THE INPUT below:

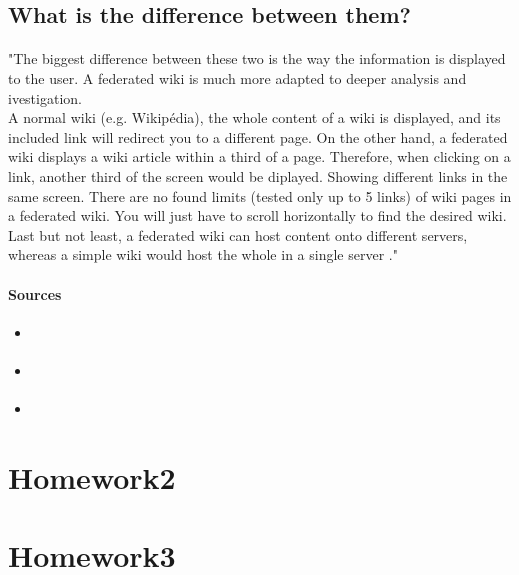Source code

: \documentclass[10pt,a4paper]{article}
\begin{document}
\subsection{What is the difference between them?}
\paragraph{}"The biggest difference between these two is the way the information is displayed to the user. A federated wiki is much more adapted to deeper analysis and ivestigation.\\
A normal wiki (e.g. Wikipédia), the whole content of a wiki is displayed, and its included link will redirect you to a different page. On the other hand, a federated wiki displays a wiki article within a third of a page. Therefore, when clicking on a link, another third of the screen would be diplayed. Showing different links in the same screen. There are no found limits (tested only up to 5 links) of wiki pages in a federated wiki. You will just have to scroll horizontally to find the desired wiki.\\
Last but not least, a federated wiki can host content onto different servers, whereas a simple wiki would host the whole in a single server \cite{floref1}\cite{floref3}."\cite{floref1}

\paragraph{Sources}
\begin{itemize}
\item \cite{floref1}
\item \cite{floref2} 
\item \cite{floref3}
\end{itemize}




\newpage
\section{Homework2}
\paragraph{}



\newpage
\section{Homework3}
\paragraph{}





\newpage
\listoffigures

\newpage
{}

\end{document}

End of THE INPUT.

Those lines of the records that contain the string "difference" should be identified and copied.

\subsection{What is the difference between them?}
\paragraph{}"The biggest difference between these two is the way the information is displayed to the user. A federated wiki is much more adapted to deeper analysis and ivestigation.\\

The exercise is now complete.